Messages are exchanged between nodes on different internal transitions and are authenticated using each peer Hydra Key: Each message sent is signed by the emitter and the signature is verified by the transmitter.

Authentication & Authorization

The messages exchanged through the Hydra Network layer between participants are authenticated: Each message is signed using the Hydra signing key of the emitting party which is identified by the corresponding verification key. When a message with an unknown or incorrect signature is received, it is dropped and a notification is logged.

Messages are however not encrypted and therefore, if confidentiality is required, some external mechanism needs to be put in place to prevent other parties from observing the messages exchanged within a Head.

Fault tolerance

The Hydra Head protocol guarantees safety of all (honest) participants' funds, but does not in itself guarantee liveness, hence all parties involved in a Hydra Head must be online and reactive for the protocol to make progress.

This implies that, should one or several participants' hydra-node become permanently unreachable from the others, through a crash, or a network partition, no more transactions can happen in the Head and it must be closed. However, the Hydra network layer is tolerant to transient disconnections and (non-Byzantine) crashes.

Chain Interaction


The Chain component is responsible for interfacing the Hydra node with the Cardano (aka. Layer 1) chain. The current, so-called Direct, implementation uses the Node-to-Client protocol to both "follow the chain" and observe new blocks and transactions which can change the state of the head, and submit transactions in response to client's requests or as needed to advance the protocol's state. It connects to a locally spun cardano-node using the local socket_and contains the _off-chain logic, based on cardano-api, that knows how to observe and build transactions relevant to the Hydra protocol. See ADR-10 for more details.

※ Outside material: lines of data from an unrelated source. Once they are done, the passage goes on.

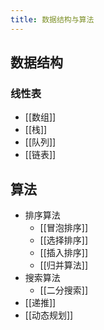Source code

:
 ```yaml
---
title: 数据结构与算法
---
```

## 数据结构

### 线性表

- [[数组]]
- [[栈]]
- [[队列]]
- [[链表]]

## 算法

- 排序算法
	- [[冒泡排序]]
	- [[选择排序]]
	- [[插入排序]]
	- [[归并算法]]
- 搜索算法
	- [[二分搜索]]
- [[递推]]
- [[动态规划]]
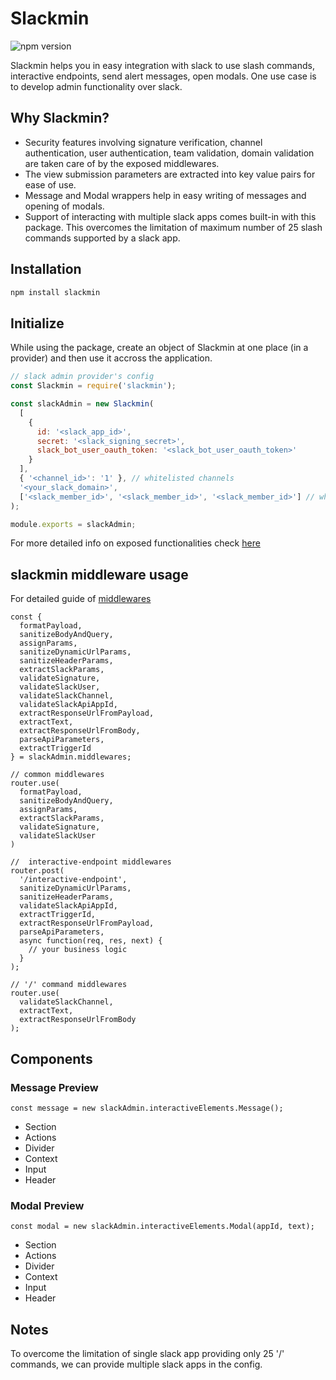 # Slackmin
![npm version](https://img.shields.io/npm/v/@plgworks/slackmin.svg?style=flat)

Slackmin helps you in easy integration with slack to use slash commands, interactive endpoints, send alert messages, open modals. 
One use case is to develop admin functionality over slack.

## Why Slackmin?
- Security features involving signature verification, channel authentication, user authentication, team validation, domain validation 
    are taken care of by the exposed middlewares.
- The view submission parameters are extracted into key value pairs for ease of use.
- Message and Modal wrappers help in easy writing of messages and opening of modals.
- Support of interacting with multiple slack apps comes built-in with this package.
  This overcomes the limitation of maximum number of 25 slash commands supported by a slack app.

## Installation

```sh
npm install slackmin
```

## Initialize
While using the package, create an object of Slackmin at one place (in a provider) and then use it accross the application.
```node.js
// slack admin provider's config
const Slackmin = require('slackmin');

const slackAdmin = new Slackmin(
  [
    {
      id: '<slack_app_id>',
      secret: '<slack_signing_secret>',
      slack_bot_user_oauth_token: '<slack_bot_user_oauth_token>'
    }
  ],
  { '<channel_id>': '1' }, // whitelisted channels
  '<your_slack_domain>',
  ['<slack_member_id>', '<slack_member_id>', '<slack_member_id>'] // whitelisted admin users
);

module.exports = slackAdmin;
```

For more detailed info on exposed functionalities check [here](https://github.com/PLG-Works/slack-admin/blob/slack-admin-development/INDEX.md)

## slackmin middleware usage

For detailed guide of [middlewares](https://github.com/PLG-Works/slack-admin/blob/slack-admin-development/middlewares/middlewares.md)

```
const {
  formatPayload,
  sanitizeBodyAndQuery,
  assignParams,
  sanitizeDynamicUrlParams,
  sanitizeHeaderParams,
  extractSlackParams,
  validateSignature,
  validateSlackUser,
  validateSlackChannel,
  validateSlackApiAppId,
  extractResponseUrlFromPayload,
  extractText,
  extractResponseUrlFromBody,
  parseApiParameters,
  extractTriggerId
} = slackAdmin.middlewares;

// common middlewares
router.use(
  formatPayload,
  sanitizeBodyAndQuery,
  assignParams,
  extractSlackParams,
  validateSignature,
  validateSlackUser
)

//  interactive-endpoint middlewares
router.post(
  '/interactive-endpoint',
  sanitizeDynamicUrlParams,
  sanitizeHeaderParams,
  validateSlackApiAppId,
  extractTriggerId,
  extractResponseUrlFromPayload,
  parseApiParameters,
  async function(req, res, next) {
    // your business logic
  }
);

// '/' command middlewares
router.use(
  validateSlackChannel,
  extractText,
  extractResponseUrlFromBody
);
```

## Components

### Message Preview
```
const message = new slackAdmin.interactiveElements.Message();
```
- Section
- Actions
- Divider
- Context
- Input 
- Header
### Modal Preview
```
const modal = new slackAdmin.interactiveElements.Modal(appId, text);
```
- Section
- Actions
- Divider
- Context
- Input 
- Header

## Notes
To overcome the limitation of single slack app providing only 25 '/' commands, we can provide multiple slack apps in the config.
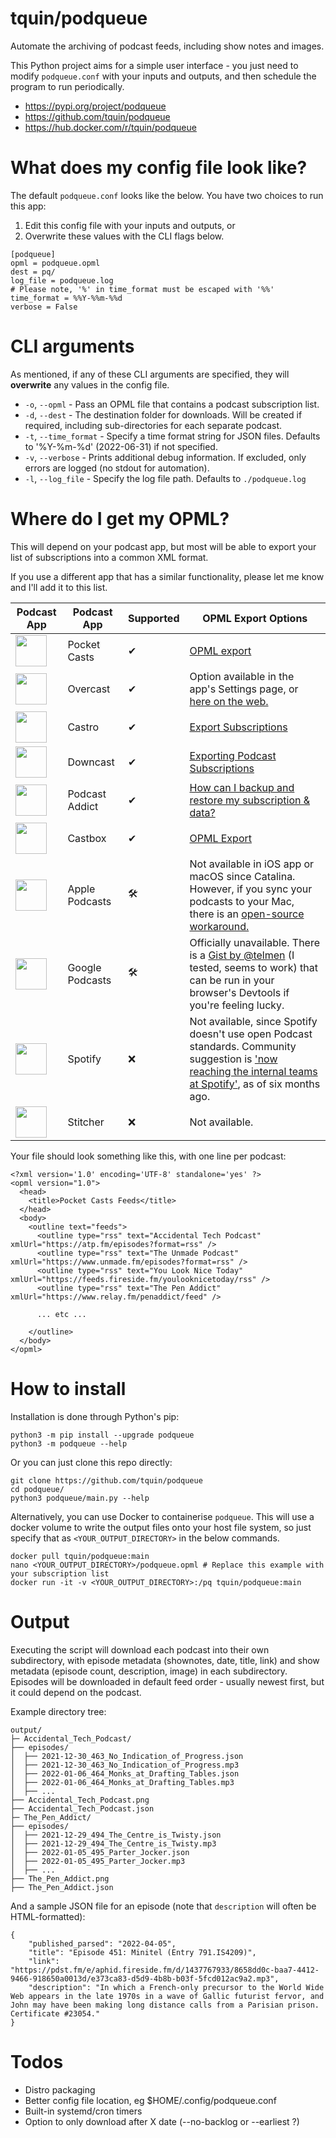 # tquin/podqueue

Automate the archiving of podcast feeds, including show notes and images.

This Python project aims for a simple user interface - you just need to modify `podqueue.conf` with your inputs and outputs, and then schedule the program to run periodically.

* https://pypi.org/project/podqueue
* https://github.com/tquin/podqueue
* https://hub.docker.com/r/tquin/podqueue

# What does my config file look like?

The default `podqueue.conf` looks like the below. You have two choices to run this app:

1) Edit this config file with your inputs and outputs, or
2) Overwrite these values with the CLI flags below.

```
[podqueue]
opml = podqueue.opml
dest = pq/
log_file = podqueue.log
# Please note, '%' in time_format must be escaped with '%%'
time_format = %%Y-%%m-%%d
verbose = False
```

# CLI arguments

As mentioned, if any of these CLI arguments are specified, they will **overwrite** any values in the config file.

* `-o`, `--opml` - Pass an OPML file that contains a podcast subscription list.
* `-d`, `--dest` - The destination folder for downloads. Will be created if required, including sub-directories for each separate podcast.
* `-t`, `--time_format` - Specify a time format string for JSON files. Defaults to '%Y-%m-%d' (2022-06-31) if not specified.
* `-v`, `--verbose` - Prints additional debug information. If excluded, only errors are logged (no stdout for automation).
* `-l`, `--log_file` - Specify the log file path. Defaults to `./podqueue.log`

# Where do I get my OPML?

This will depend on your podcast app, but most will be able to export your list of subscriptions into a common XML format.

If you use a different app that has a similar functionality, please let me know and I'll add it to this list.

|Podcast App|Podcast App|Supported|OPML Export Options|
|---|---|---|---|
|<img src="https://www.pocketcasts.com/assets/images/roundel.svg" width=50 height=50>|Pocket Casts|✔|[OPML export](https://support.pocketcasts.com/article/exporting-an-opml/)|
|<img src="https://upload.wikimedia.org/wikipedia/en/thumb/d/d9/Overcast_%28podcast_app%29_logo.svg/1280px-Overcast_%28podcast_app%29_logo.svg.png" width=50 height=50>|Overcast|✔|Option available in the app's Settings page, or [here on the web.](https://overcast.fm/account/export_opml)|
|<img src="https://castro.fm/assets/images/Bitmap.svg" width=50 height=50>|Castro|✔|[Export Subscriptions](https://castro.fm/support/export-subscriptions)|
|<img src="https://downcast.fm/images/downcast-site-logo.svg" width=50 height=50>|Downcast|✔|[Exporting Podcast Subscriptions](https://support.downcast.fm/article/vYyHP2SOOc-exporting-podcast-subscriptions)|
|<img src="https://www.podcastaddict.com/res/images/logo.svg" width=50 height=50>|Podcast Addict|✔|[How can I backup and restore my subscription & data?](https://podcastaddict.com/faq/20)|
|<img src="https://play-lh.googleusercontent.com/kG4QJCsky97lbfX83zV2qQKUVuFQj07Ot9EJJvHt1meM5WjUXl3T96KRIPlSf-tHAfI=s180" width=50 height=50>|Castbox|✔|[OPML Export](https://helpcenter.castbox.fm/portal/en/kb/articles/settings-on-the-personal-tab-android#OPML_Export)| 
|<img src="https://www.apple.com/v/apple-podcasts/b/images/overview/hero_icon__c135x5gz14mu_large.png" width=50 height=50>|Apple Podcasts|🛠|Not available in iOS app or macOS since Catalina. However, if you sync your podcasts to your Mac, there is an [open-source workaround.](https://liujiacai.net/podcasts-opml-exporter/)|
|<img src="https://upload.wikimedia.org/wikipedia/commons/thumb/2/25/Google_Podcasts_icon.svg/400px-Google_Podcasts_icon.svg.png" width=50 height=50>|Google Podcasts|🛠|Officially unavailable. There is a [Gist by @telmen](https://gist.github.com/telmen/4d67cba98ba7181424a681c1cbfc5f34) (I tested, seems to work) that can be run in your browser's Devtools if you're feeling lucky.|
|<img src="https://upload.wikimedia.org/wikipedia/commons/thumb/1/19/Spotify_logo_without_text.svg/1280px-Spotify_logo_without_text.svg.png" width=50 height=50>|Spotify|❌|Not available, since Spotify doesn't use open Podcast standards. Community suggestion is ['now reaching the internal teams at Spotify'](https://community.spotify.com/t5/Live-Ideas/Podcasts-Import-for-Podcasts-OPML/idi-p/4423445), as of six months ago.|
|<img src="https://play-lh.googleusercontent.com/2wd59_1csnF1lIt6wG5DdBiDUFEeov1jIW9ax0scfwvDk_OUsK7-6LZ86I8MAsVCuhM=s180" width=50 height=50>|Stitcher|❌|Not available.|


Your file should look something like this, with one line per podcast:

```
<?xml version='1.0' encoding='UTF-8' standalone='yes' ?>
<opml version="1.0">
  <head>
    <title>Pocket Casts Feeds</title>
  </head>
  <body>
    <outline text="feeds">
      <outline type="rss" text="Accidental Tech Podcast" xmlUrl="https://atp.fm/episodes?format=rss" />
      <outline type="rss" text="The Unmade Podcast" xmlUrl="https://www.unmade.fm/episodes?format=rss" />
      <outline type="rss" text="You Look Nice Today" xmlUrl="https://feeds.fireside.fm/youlooknicetoday/rss" />
      <outline type="rss" text="The Pen Addict" xmlUrl="https://www.relay.fm/penaddict/feed" />

      ... etc ...

    </outline>
  </body>
</opml>
```

# How to install

Installation is done through Python's pip:

```
python3 -m pip install --upgrade podqueue
python3 -m podqueue --help
```

Or you can just clone this repo directly:
```
git clone https://github.com/tquin/podqueue
cd podqueue/
python3 podqueue/main.py --help
```

Alternatively, you can use Docker to containerise `podqueue`. This will use a docker volume to write the output files onto your host file system, so just specify that as `<YOUR_OUTPUT_DIRECTORY>` in the below commands.

```
docker pull tquin/podqueue:main
nano <YOUR_OUTPUT_DIRECTORY>/podqueue.opml # Replace this example with your subscription list
docker run -it -v <YOUR_OUTPUT_DIRECTORY>:/pq tquin/podqueue:main
```

# Output

Executing the script will download each podcast into their own subdirectory, with episode metadata (shownotes, date, title, link) and show metadata (episode count, description, image) in each subdirectory. Episodes will be downloaded in default feed order - usually newest first, but it could depend on the podcast.

Example directory tree:
```
output/
├─ Accidental_Tech_Podcast/
├── episodes/
│  ├── 2021-12-30_463_No_Indication_of_Progress.json
│  ├── 2021-12-30_463_No_Indication_of_Progress.mp3
│  ├── 2022-01-06_464_Monks_at_Drafting_Tables.json
│  ├── 2022-01-06_464_Monks_at_Drafting_Tables.mp3
│  ├── ...
├── Accidental_Tech_Podcast.png
├── Accidental_Tech_Podcast.json
├─ The_Pen_Addict/
├── episodes/
│  ├── 2021-12-29_494_The_Centre_is_Twisty.json
│  ├── 2021-12-29_494_The_Centre_is_Twisty.mp3
│  ├── 2022-01-05_495_Parter_Jocker.json
│  ├── 2022-01-05_495_Parter_Jocker.mp3
│  ├── ...
├── The_Pen_Addict.png
├── The_Pen_Addict.json

```

And a sample JSON file for an episode (note that `description` will often be HTML-formatted):
```
{
    "published_parsed": "2022-04-05",
    "title": "Episode 451: Minitel (Entry 791.IS4209)",
    "link": "https://pdst.fm/e/aphid.fireside.fm/d/1437767933/8658dd0c-baa7-4412-9466-918650a0013d/e373ca83-d5d9-4b8b-b03f-5fcd012ac9a2.mp3",
    "description": "In which a French-only precursor to the World Wide Web appears in the late 1970s in a wave of Gallic futurist fervor, and John may have been making long distance calls from a Parisian prison. Certificate #23054."
}
```

# Todos

* Distro packaging
* Better config file location, eg $HOME/.config/podqueue.conf
* Built-in systemd/cron timers
* Option to only download after X date (--no-backlog or --earliest ?)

The Hydra node maintains an internal wallet using the Cardano signing key provided to the hydra-node. This is used to handle the payment of transaction fees and signing transactions.

Head Logic

This is the component which is the heart of the Hydra node, implementing the protocol's state machine. It is structured around the concepts of Inputs and Effects: Inputs from the outside world are interpreted against the current state, this may result in internal Events, which are aggregated into an updated state, and Effects which result in "side-effects" on the outside world. The state available to the Head Logic consists of both, the content of the Head itself (eg. current Ledger, transactions pending) and the data from the Layer 1 that's needed to observe and trigger on-chain transitions.

Hydra Smart Contracts

This "component" represents all of the Hydra smart contracts needed for Head protocol operation. Currently the contracts are written using Plutus-Tx. The scripts are optimized using custom ScriptContext and error codes for now.


hydra-node exposes an Asynchronous API through a Websocket server. This API is available to Hydra Client to send commands and observe changes in the state of the Hydra head. Upon startup, the API server loads all historical messages from persistence layer and serves them to clients in case they are interested in observing them.


All API server outputs and the hydra-node state is preserved on disk. The persistence layer is responsible for loading the historical messages/hydra state from disk and also storing them. For the time being there was no need to make this layer more complex or use a database.


The Hydra node logs all side-effects occurring internally as JSON-formatted messages to the standard output stream attached to its process. The format of the logs is documented as a JSON schema, and follows the principles outlined in ADR-9.


The Hydra node optionally exposes Prometheus-compliant metrics through an HTTP server, on the standard /metrics endpoint.